INFORMATION:
- Opening Delimiter -

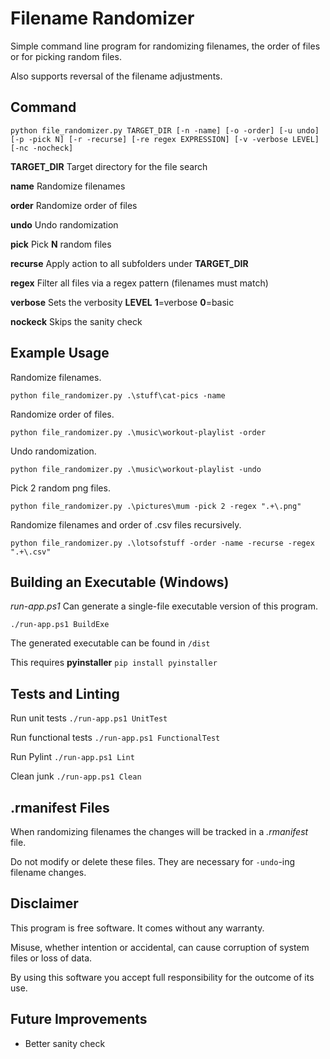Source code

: # Filename Randomizer
Simple command line program for randomizing filenames, the order of files or for picking random files.

Also supports reversal of the filename adjustments.

## Command

`python file_randomizer.py TARGET_DIR [-n -name] [-o -order] [-u undo] [-p -pick N] [-r -recurse] [-re regex EXPRESSION] [-v -verbose LEVEL] [-nc -nocheck]`

**TARGET_DIR** Target directory for the file search

**name** Randomize filenames

**order** Randomize order of files

**undo** Undo randomization

**pick** Pick **N** random files

**recurse** Apply action to all subfolders under **TARGET_DIR**

**regex** Filter all files via a regex pattern (filenames must match)

**verbose** Sets the verbosity **LEVEL** **1**=verbose **0**=basic

**nockeck** Skips the sanity check

## Example Usage

Randomize filenames.

`python file_randomizer.py .\stuff\cat-pics -name`

Randomize order of files.

`python file_randomizer.py .\music\workout-playlist -order`

Undo randomization.

`python file_randomizer.py .\music\workout-playlist -undo`

Pick 2 random png files.

`python file_randomizer.py .\pictures\mum -pick 2 -regex ".+\.png"`

Randomize filenames and order of .csv files recursively.

`python file_randomizer.py .\lotsofstuff -order -name -recurse -regex ".+\.csv"`

## Building an Executable (Windows)

*run-app.ps1* Can generate a single-file executable version of this program.

`./run-app.ps1 BuildExe`

The generated executable can be found in `/dist`

This requires **pyinstaller** `pip install pyinstaller`

## Tests and Linting

Run unit tests `./run-app.ps1 UnitTest`

Run functional tests `./run-app.ps1 FunctionalTest`

Run Pylint `./run-app.ps1 Lint`

Clean junk `./run-app.ps1 Clean`

## .rmanifest Files
When randomizing filenames the changes will be tracked in a *.rmanifest* file.

Do not modify or delete these files. They are necessary for `-undo`-ing filename changes.

## Disclaimer
This program is free software. It comes without any warranty.

Misuse, whether intention or accidental, can cause corruption of system files or loss of data.

By using this software you accept full responsibility for the outcome of its use.

## Future Improvements
- Better sanity check
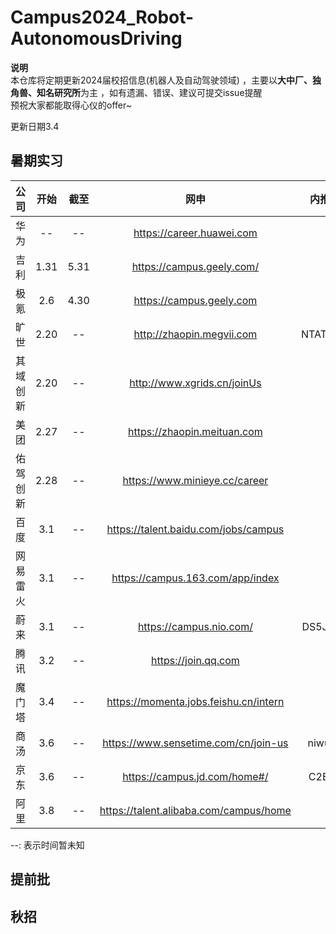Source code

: # Campus2024_Robot-AutonomousDriving
**说明**  
本仓库将定期更新2024届校招信息(机器人及自动驾驶领域)  ，主要以**大中厂、独角兽、知名研究所**为主  ，如有遗漏、错误、建议可提交issue提醒   
预祝大家都能取得心仪的offer~

更新日期3.4

## 暑期实习

| 公司 | 开始 | 截至 | 网申 | 内推码 |
| :----: | :----: | :----: | :----: | :----: |
| 华为 | -- | -- | https://career.huawei.com |  |
| 吉利 | 1.31 | 5.31 | https://campus.geely.com/ |  |
| 极氪 | 2.6 | 4.30 | https://campus.geely.com   |  |
| 旷世 | 2.20 | -- | http://zhaopin.megvii.com | NTATDBw |
| 其域创新 | 2.20 | -- |http://www.xgrids.cn/joinUs |  |
| 美团 | 2.27 | -- | https://zhaopin.meituan.com |  |
| 佑驾创新 | 2.28 | -- |https://www.minieye.cc/career |  |
| 百度 | 3.1 | -- |https://talent.baidu.com/jobs/campus |  |
| 网易雷火 | 3.1 | -- |https://campus.163.com/app/index |  |
| 蔚来 | 3.1 | -- |https://campus.nio.com/ |DS5JE3U|
| 腾讯 | 3.2 | -- |https://join.qq.com|  |
| 魔门塔 | 3.4 | -- |https://momenta.jobs.feishu.cn/intern|  |
| 商汤 | 3.6 | -- |https://www.sensetime.com/cn/join-us| niwuon |
| 京东 | 3.6 | -- |https://campus.jd.com/home#/ | C2E8P |
| 阿里 | 3.8 | -- |https://talent.alibaba.com/campus/home|  |

--: 表示时间暂未知 


## 提前批




## 秋招



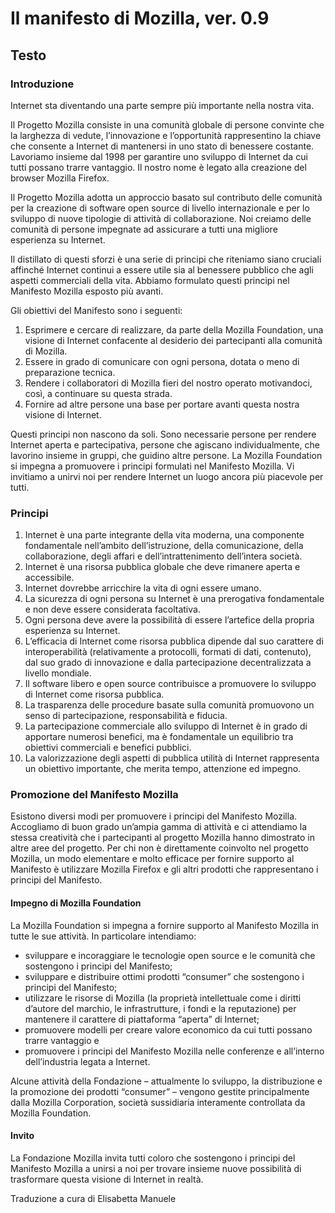 
# Il manifesto di Mozilla, ver. 0.9

## Testo
### Introduzione

Internet sta diventando una parte sempre più importante nella nostra vita.

Il Progetto Mozilla consiste in una comunità globale di persone convinte che la larghezza di vedute, l’innovazione e l’opportunità rappresentino la chiave che consente a Internet di mantenersi in uno stato di benessere costante. Lavoriamo insieme dal 1998 per garantire uno sviluppo di Internet da cui tutti possano trarre vantaggio. Il nostro nome è legato alla creazione del browser Mozilla Firefox.

Il Progetto Mozilla adotta un approccio basato sul contributo delle comunità per la creazione di software open source di livello internazionale e per lo sviluppo di nuove tipologie di attività di collaborazione. Noi creiamo delle comunità di persone impegnate ad assicurare a tutti una migliore esperienza su Internet.

Il distillato di questi sforzi è una serie di principi che riteniamo siano cruciali affinché Internet continui a essere utile sia al benessere pubblico che agli aspetti commerciali della vita. Abbiamo formulato questi principi nel Manifesto Mozilla esposto più avanti.

Gli obiettivi del Manifesto sono i seguenti:

  1. Esprimere e cercare di realizzare, da parte della Mozilla Foundation, una visione di Internet confacente al desiderio dei partecipanti alla comunità di Mozilla.
  2. Essere in grado di comunicare con ogni persona, dotata o meno di preparazione tecnica.
  3. Rendere i collaboratori di Mozilla fieri del nostro operato motivandoci, così, a continuare su questa strada.
  4. Fornire ad altre persone una base per portare avanti questa nostra visione di Internet.

Questi principi non nascono da soli. Sono necessarie persone per rendere Internet aperta e partecipativa, persone che agiscano individualmente, che lavorino insieme in gruppi, che guidino altre persone. La Mozilla Foundation si impegna a promuovere i principi formulati nel Manifesto Mozilla. Vi invitiamo a unirvi noi per rendere Internet un luogo ancora più piacevole per tutti.

### Principi

  1. Internet è una parte integrante della vita moderna, una componente fondamentale nell’ambito dell’istruzione, della comunicazione, della collaborazione, degli affari e dell’intrattenimento dell’intera società.
  2. Internet è una risorsa pubblica globale che deve rimanere aperta e accessibile.
  3. Internet dovrebbe arricchire la vita di ogni essere umano.
  4. La sicurezza di ogni persona su Internet è una prerogativa fondamentale e non deve essere considerata facoltativa.
  5. Ogni persona deve avere la possibilità di essere l’artefice della propria esperienza su Internet.
  6. L’efficacia di Internet come risorsa pubblica dipende dal suo carattere di interoperabilità (relativamente a protocolli, formati di dati, contenuto), dal suo grado di innovazione e dalla partecipazione decentralizzata a livello mondiale.
  7. Il software libero e open source contribuisce a promuovere lo sviluppo di Internet come risorsa pubblica.
  8. La trasparenza delle procedure basate sulla comunità promuovono un senso di partecipazione, responsabilità e fiducia.
  9. La partecipazione commerciale allo sviluppo di Internet è in grado di apportare numerosi benefici, ma è fondamentale un equilibrio tra obiettivi commerciali e benefici pubblici.
  10. La valorizzazione degli aspetti di pubblica utilità di Internet rappresenta un obiettivo importante, che merita tempo, attenzione ed impegno.

### Promozione del Manifesto Mozilla

Esistono diversi modi per promuovere i principi del Manifesto Mozilla. Accogliamo di buon grado un’ampia gamma di attività e ci attendiamo la stessa creatività che i partecipanti al progetto Mozilla hanno dimostrato in altre aree del progetto. Per chi non è direttamente coinvolto nel progetto Mozilla, un modo elementare e molto efficace per fornire supporto al Manifesto è utilizzare Mozilla Firefox e gli altri prodotti che rappresentano i principi del Manifesto.

#### Impegno di Mozilla Foundation

La Mozilla Foundation si impegna a fornire supporto al Manifesto Mozilla in tutte le sue attività. In particolare intendiamo:

  - sviluppare e incoraggiare le tecnologie open source e le comunità che sostengono i principi del Manifesto;
  - sviluppare e distribuire ottimi prodotti “consumer” che sostengono i principi del Manifesto;
  - utilizzare le risorse di Mozilla (la proprietà intellettuale come i diritti d’autore del marchio, le infrastrutture, i fondi e la reputazione) per mantenere il carattere di piattaforma “aperta” di Internet;
  - promuovere modelli per creare valore economico da cui tutti possano trarre vantaggio e
  - promuovere i principi del Manifesto Mozilla nelle conferenze e all’interno dell’industria legata a Internet.

Alcune attività della Fondazione – attualmente lo sviluppo, la distribuzione e la promozione dei prodotti “consumer” – vengono gestite principalmente dalla Mozilla Corporation, società sussidiaria interamente controllata da Mozilla Foundation.

#### Invito

La Fondazione Mozilla invita tutti coloro che sostengono i principi del Manifesto Mozilla a unirsi a noi per trovare insieme nuove possibilità di trasformare questa visione di Internet in realtà.

Traduzione a cura di Elisabetta Manuele
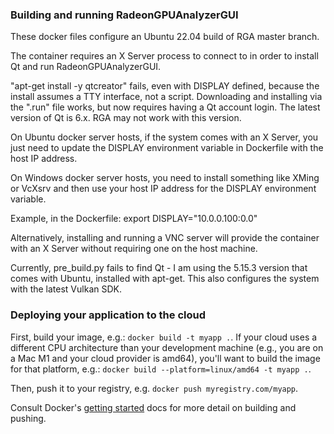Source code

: ### Building and running RadeonGPUAnalyzerGUI

These docker files configure an Ubuntu 22.04 build of RGA master branch.

The container requires an X Server process to connect to in order to install Qt
and run RadeonGPUAnalyzerGUI.  

"apt-get install -y qtcreator" fails, even with DISPLAY defined, because 
the install assumes a TTY interface, not a script.  Downloading
and installing via the ".run" file works, but now requires
having a Qt account login.  The latest version of Qt is 6.x.  RGA may not 
work with this version.

On Ubuntu docker server hosts, if the system comes with an X Server, you just 
need to update the DISPLAY environment variable in Dockerfile with the host 
IP address.

On Windows docker server hosts, you need to install something like XMing 
or VcXsrv and then use your host IP address for the DISPLAY environment 
variable.

Example, in the Dockerfile: export DISPLAY="10.0.0.100:0.0"

Alternatively, installing and running a VNC server will provide
the container with an X Server without requiring one on the host machine.


Currently, pre_build.py fails to find Qt - I am using the 5.15.3 version 
that comes with Ubuntu, installed with apt-get.  This also configures the 
system with the latest Vulkan SDK.

### Deploying your application to the cloud

First, build your image, e.g.: `docker build -t myapp .`.
If your cloud uses a different CPU architecture than your development
machine (e.g., you are on a Mac M1 and your cloud provider is amd64),
you'll want to build the image for that platform, e.g.:
`docker build --platform=linux/amd64 -t myapp .`.

Then, push it to your registry, e.g. `docker push myregistry.com/myapp`.

Consult Docker's [getting started](https://docs.docker.com/go/get-started-sharing/)
docs for more detail on building and pushing.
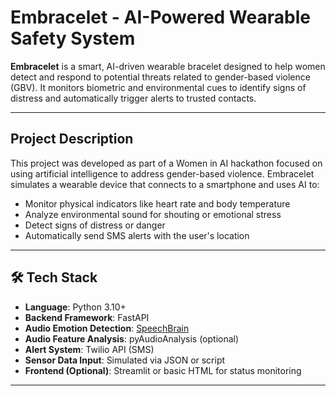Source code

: # Embracelet - AI-Powered Wearable Safety System

**Embracelet** is a smart, AI-driven wearable bracelet designed to help women detect and respond to potential threats related to gender-based violence (GBV). It monitors biometric and environmental cues to identify signs of distress and automatically trigger alerts to trusted contacts.

---

## Project Description

This project was developed as part of a Women in AI hackathon focused on using artificial intelligence to address gender-based violence. Embracelet simulates a wearable device that connects to a smartphone and uses AI to:

- Monitor physical indicators like heart rate and body temperature
- Analyze environmental sound for shouting or emotional stress
- Detect signs of distress or danger
- Automatically send SMS alerts with the user's location

---

## 🛠 Tech Stack

- **Language**: Python 3.10+
- **Backend Framework**: FastAPI
- **Audio Emotion Detection**: [SpeechBrain](https://speechbrain.readthedocs.io/)
- **Audio Feature Analysis**: pyAudioAnalysis (optional)
- **Alert System**: Twilio API (SMS)
- **Sensor Data Input**: Simulated via JSON or script
- **Frontend (Optional)**: Streamlit or basic HTML for status monitoring

---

- Closing Delimiter -

WORK TO BE COMPLETED: All lines from the start of the entries above through the line containing "Randomize order of files." must be transcribed exactly, both ends included, and no picture may be copied.

RESULT:
Source code

: # Filename Randomizer
Simple command line program for randomizing filenames, the order of files or for picking random files.

Also supports reversal of the filename adjustments.

## Command

`python file_randomizer.py TARGET_DIR [-n -name] [-o -order] [-u undo] [-p -pick N] [-r -recurse] [-re regex EXPRESSION] [-v -verbose LEVEL] [-nc -nocheck]`

**TARGET_DIR** Target directory for the file search

**name** Randomize filenames

**order** Randomize order of files

**undo** Undo randomization

**pick** Pick **N** random files

**recurse** Apply action to all subfolders under **TARGET_DIR**

**regex** Filter all files via a regex pattern (filenames must match)

**verbose** Sets the verbosity **LEVEL** **1**=verbose **0**=basic

**nockeck** Skips the sanity check

## Example Usage

Randomize filenames.

`python file_randomizer.py .\stuff\cat-pics -name`

Randomize order of files.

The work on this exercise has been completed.